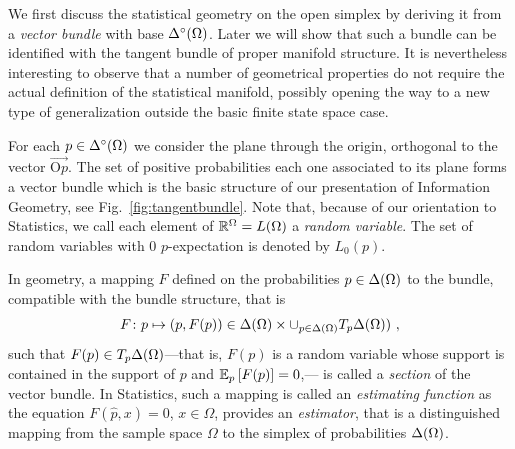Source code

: \documentclass[12pt,a4paper]{amsart}
\begin{document}
\begin{exercise} \tiny
We first discuss the statistical geometry on the open simplex by deriving it from a \emph{vector bundle} with base $\Delta^\circ(\Omega)$. Later we will show that such a bundle can be identified with the tangent bundle of proper manifold structure. It is nevertheless interesting to observe that a number of geometrical properties do not require the actual definition of the statistical manifold, possibly opening the way to a new type of generalization outside the basic finite state space case.

For each $p \in \Delta^\circ(\Omega)$ we consider the plane through the origin, orthogonal to the vector $\overrightarrow{\text{O}p}$. The set of positive probabilities each one associated to its plane forms a vector bundle which is the basic structure of our presentation of Information Geometry, see Fig.~\ref{fig:tangentbundle}. Note that, because of our orientation to Statistics, we call each element of $\mathbb R^\Omega = L(\Omega)$ a \emph{random variable}. The set of random variables with 0 $p$-expectation is denoted by $L_0(p)$. 
%
\end{exercise}

In geometry, a mapping $F$ defined on the  probabilities $p \in \Delta(\Omega)$ to the bundle, compatible with the bundle structure, that is
%
\begin{equation*}
  F \colon p \mapsto (p, F(p)) \in \Delta(\Omega) \times \cup_{p\in\Delta(\Omega)} T_p\Delta(\Omega)) \ ,
\end{equation*}
%
such that $F(p) \in T_p\Delta(\Omega)$---that is, $F(p)$ is a random variable whose support is contained in the support of $p$ and ${\operatorname{\mathbb E}}_{p}\left[F(p)\right] = 0$,--- is called a \emph{section}  of the vector bundle. In Statistics, such a mapping is called an \emph{estimating function} as the equation $F(\hat p,x) = 0$, $x \in \Omega$, provides an \emph{estimator}, that is a distinguished mapping from the sample space $\Omega$ to the simplex of probabilities $\Delta(\Omega)$.
   
\end{document}
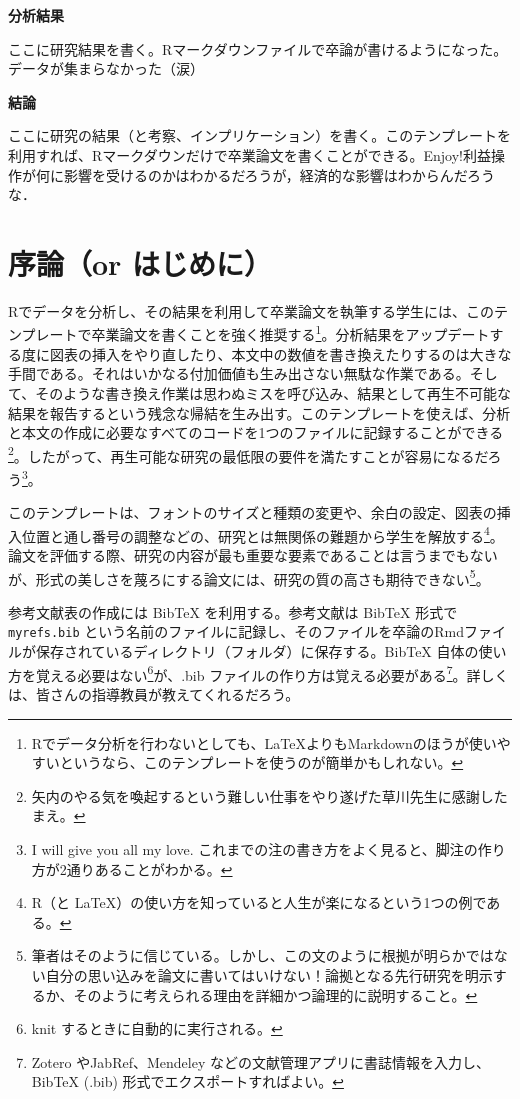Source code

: \documentclass[10.5pt,a4paper,lualatex,ja=standard]{bxjsarticle}
\begin{document}
\vspace{4truemm}
\noindent
\textbf{分析結果}

ここに研究結果を書く。Rマークダウンファイルで卒論が書けるようになった。データが集まらなかった（涙）

\vspace{4truemm}
\noindent
\textbf{結論}

ここに研究の結果（と考察、インプリケーション）を書く。このテンプレートを利用すれば、Rマークダウンだけで卒業論文を書くことができる。Enjoy!利益操作が何に影響を受けるのかはわかるだろうが，経済的な影響はわからんだろうな．

\newpage
{}

\section{序論（or はじめに）}\label{ux5e8fux8ad6or-ux306fux3058ux3081ux306b}

Rでデータを分析し、その結果を利用して卒業論文を執筆する学生には、このテンプレートで卒業論文を書くことを強く推奨する\footnote{Rでデータ分析を行わないとしても、\LaTeX よりもMarkdownのほうが使いやすいというなら、このテンプレートを使うのが簡単かもしれない。}。分析結果をアップデートする度に図表の挿入をやり直したり、本文中の数値を書き換えたりするのは大きな手間である。それはいかなる付加価値も生み出さない無駄な作業である。そして、そのような書き換え作業は思わぬミスを呼び込み、結果として再生不可能な結果を報告するという残念な帰結を生み出す。このテンプレートを使えば、分析と本文の作成に必要なすべてのコードを1つのファイルに記録することができる\footnote{矢内のやる気を喚起するという難しい仕事をやり遂げた草川先生に感謝したまえ。}。したがって、再生可能な研究の最低限の要件を満たすことが容易になるだろう\footnote{I will give you all my love. これまでの注の書き方をよく見ると、脚注の作り方が2通りあることがわかる。}。

このテンプレートは、フォントのサイズと種類の変更や、余白の設定、図表の挿入位置と通し番号の調整などの、研究とは無関係の難題から学生を解放する\footnote{R（と \LaTeX ）の使い方を知っていると人生が楽になるという1つの例である。}。 論文を評価する際、研究の内容が最も重要な要素であることは言うまでもないが、形式の美しさを蔑ろにする論文には、研究の質の高さも期待できない\footnote{筆者はそのように信じている。しかし、この文のように根拠が明らかではない自分の思い込みを論文に書いてはいけない！論拠となる先行研究を明示するか、そのように考えられる理由を詳細かつ論理的に説明すること。}。

参考文献表の作成には BibTeX を利用する。参考文献は BibTeX 形式で \texttt{myrefs.bib} という名前のファイルに記録し、そのファイルを卒論のRmdファイルが保存されているディレクトリ（フォルダ）に保存する。BibTeX 自体の使い方を覚える必要はない\footnote{knit するときに自動的に実行される。}が、.bib ファイルの作り方は覚える必要がある\footnote{Zotero やJabRef、Mendeley などの文献管理アプリに書誌情報を入力し、BibTeX (.bib) 形式でエクスポートすればよい。}。詳しくは、皆さんの指導教員が教えてくれるだろう。
\end{document}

• **Required action**
The expected answer is a copy of each line in the listing above that contains "Delta".

• **Expected output**
We first discuss the statistical geometry on the open simplex by deriving it from a \emph{vector bundle} with base $\Delta^\circ(\Omega)$. Later we will show that such a bundle can be identified with the tangent bundle of proper manifold structure. It is nevertheless interesting to observe that a number of geometrical properties do not require the actual definition of the statistical manifold, possibly opening the way to a new type of generalization outside the basic finite state space case.
For each $p \in \Delta^\circ(\Omega)$ we consider the plane through the origin, orthogonal to the vector $\overrightarrow{\text{O}p}$. The set of positive probabilities each one associated to its plane forms a vector bundle which is the basic structure of our presentation of Information Geometry, see Fig.~\ref{fig:tangentbundle}. Note that, because of our orientation to Statistics, we call each element of $\mathbb R^\Omega = L(\Omega)$ a \emph{random variable}. The set of random variables with 0 $p$-expectation is denoted by $L_0(p)$. 
In geometry, a mapping $F$ defined on the  probabilities $p \in \Delta(\Omega)$ to the bundle, compatible with the bundle structure, that is
  F \colon p \mapsto (p, F(p)) \in \Delta(\Omega) \times \cup_{p\in\Delta(\Omega)} T_p\Delta(\Omega)) \ ,
such that $F(p) \in T_p\Delta(\Omega)$---that is, $F(p)$ is a random variable whose support is contained in the support of $p$ and ${\operatorname{\mathbb E}}_{p}\left[F(p)\right] = 0$,--- is called a \emph{section}  of the vector bundle. In Statistics, such a mapping is called an \emph{estimating function} as the equation $F(\hat p,x) = 0$, $x \in \Omega$, provides an \emph{estimator}, that is a distinguished mapping from the sample space $\Omega$ to the simplex of probabilities $\Delta(\Omega)$.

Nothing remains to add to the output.